Politico’s article highlighted how New York and Governor Andrew Cuomo are falling short of their energy efficiency goals. In the piece, titled “Slow Pace of Energy Efficiency May Imperial Cuomo’s Green Goals,” author Marie J. French presents a convincing case that the state is not on pace to meets its own goals for energy efficiency. Citing a wide range of industry experts, from Cuomo administration officials to clean energy advocates, French shows that while all parties have the same goal – to reduce building energy use by 23 percent by 2030 – current policies are insufficient to meet that goal.
New York is not on pace to meet that 23 percent goal. New York was once a leader in energy efficiency. It has fallen from third to seventh in statewide energy efficiency rankings over the last four years. Explanations for that decline vary. According to Procell, the rapid shift away from reliance on traditional incentive programs alone, without an adequate policy to replace them, has handicapped efficiency in New York.

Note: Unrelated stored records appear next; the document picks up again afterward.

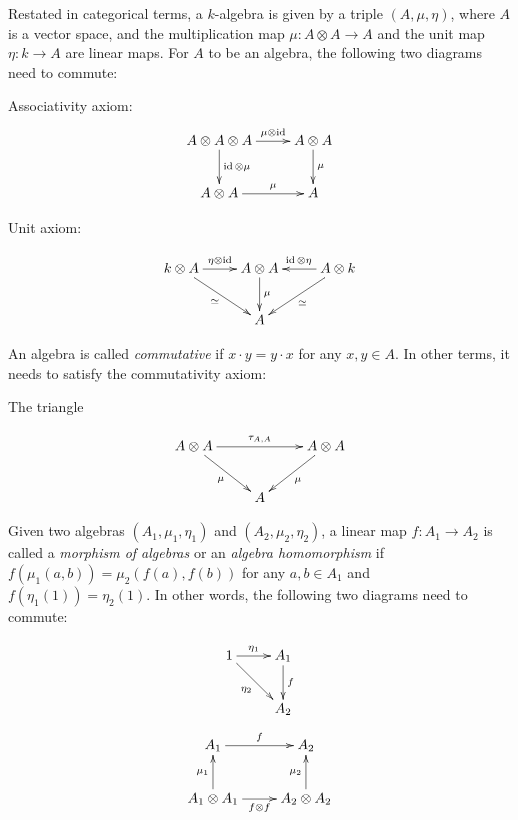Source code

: Restated in categorical terms, a $k$-algebra is given by a triple $(A, \mu, \eta)$,
where $A$ is a vector space, and the multiplication map $\mu: A \otimes A \to A$ and the unit map $\eta: k \to A$
are linear maps. For $A$ to be an algebra, the following two diagrams need to commute:

Associativity axiom:
\begin{equation}
\xymatrix{
A \otimes A \otimes A \ar[d]^-{\id \otimes \mu} \ar[r]^-{\mu \otimes \id} & A \otimes A \ar[d]^-{\mu}\\
 A \otimes A \ar[r]^-\mu & A 
}
\end{equation}

Unit axiom: 

\begin{equation}
    \xymatrix{
    k \otimes A \ar[r]^-{\eta \otimes \id} \ar[rd]_\simeq & A \otimes A \ar[d]^-\mu & A \otimes k \ar[l]_{\id \otimes \eta} \ar[ld]^-{\simeq} \\
    & A &
    }
\end{equation}

An algebra is called \emph{commutative} if $x \cdot y = y \cdot x$ for any
$x,y\in A$. In other terms, it needs to satisfy the commutativity axiom:

The triangle 

\begin{equation}
    \xymatrix{
    A \otimes A \ar[rr]^-{\tau_{A,A}} \ar[rd]_\mu & & A \otimes A \ar[ld]^-\mu \\
    & A &
    }
\end{equation}

Given two algebras $(A_1, \mu_1, \eta_1)$ and $(A_2, \mu_2, \eta_2)$, a linear
map $f: A_1 \to A_2$ is called a \emph{morphism of algebras} or an
\emph{algebra homomorphism} if $f(\mu_1(a,b)) = \mu_2(f(a), f(b))$ for any
$a,b\in A_1$ and $f(\eta_1(1)) = \eta_2(1)$. In other words, the following two
diagrams need to commute:

\begin{equation}
    \xymatrix{
    1 \ar[r]^-{\eta_1} \ar[rd]_{\eta_2} & A_1 \ar[d]^-f \\
    & A_2
    }
\end{equation}
\begin{equation}
    \xymatrix{
    A_1 \ar[r]^-f & A_2 \\
    A_1 \otimes A_1 \ar[u]^-{\mu_1} \ar[r]_-{f\otimes f} & A_2 \otimes A_2 \ar[u]^-{\mu_2}
    }
\end{equation}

A representative from the Cuomo administration questioned the ability of the traditional programs to achieve the 23 percent goal. He may be right. However, the state’s current policies are achieving less, not more efficiency. While traditional incentive programs alone may be insufficient, they remain the only proven method, despite the state’s aspirations for creating a market-based approach to energy efficiency. The ultimate solution, agreed several individuals quoted by French, will be long-term energy efficiency targets and a policy that allows energy efficiency to compete with other grid resources.
The piece ended with some cautious optimism. If New York expands its emphasis on efficiency, industry will respond as it did in the past. “The industry was ramped up,” explained Procell, “we had the jobs, we created them.” Energy efficiency providers are prepared to expand to meet the state’s needs. “If they get the policy statement right,” Procell concluded, “you would see a very rapid increase” in both the amount of energy efficiency delivered to New York and the jobs and economic growth associated with that efficiency.
After the article was published, we sat down with Adam to see if there was anything he would add. He had a few suggestions. More than anything, he believed that the piece understated his optimism. He stressed that Lime Energy has adopted strategies and technologies to prepare for the future of energy efficiency in New York. Procell expects budgets to grow. When they do, he says, Lime Energy and its partners and competitors will be ready to match that growth.
While Lime Energy and others have continued to innovate with an optimistic eye toward the future, the state has lagged behind. Now is the time for New York policymakers to act. Since New York announced REV in 2015, the state wasted three years. Energy efficiency accomplishments have declined when they needed to rise. According to Procell, New York needs to match the energy efficiency realized by leading states. Currently it only aims for half and achieves even less. As French’s article states, each year that New York falls short means greater future burdens. Further delay may put existing goals out of reach. Ultimately this article puts important pressure on New York’s leaders to expand the state’s investment in energy efficiency. When they do, new innovations from Lime Energy and similar companies will enable the state to rapidly ramp efficiency to desired levels.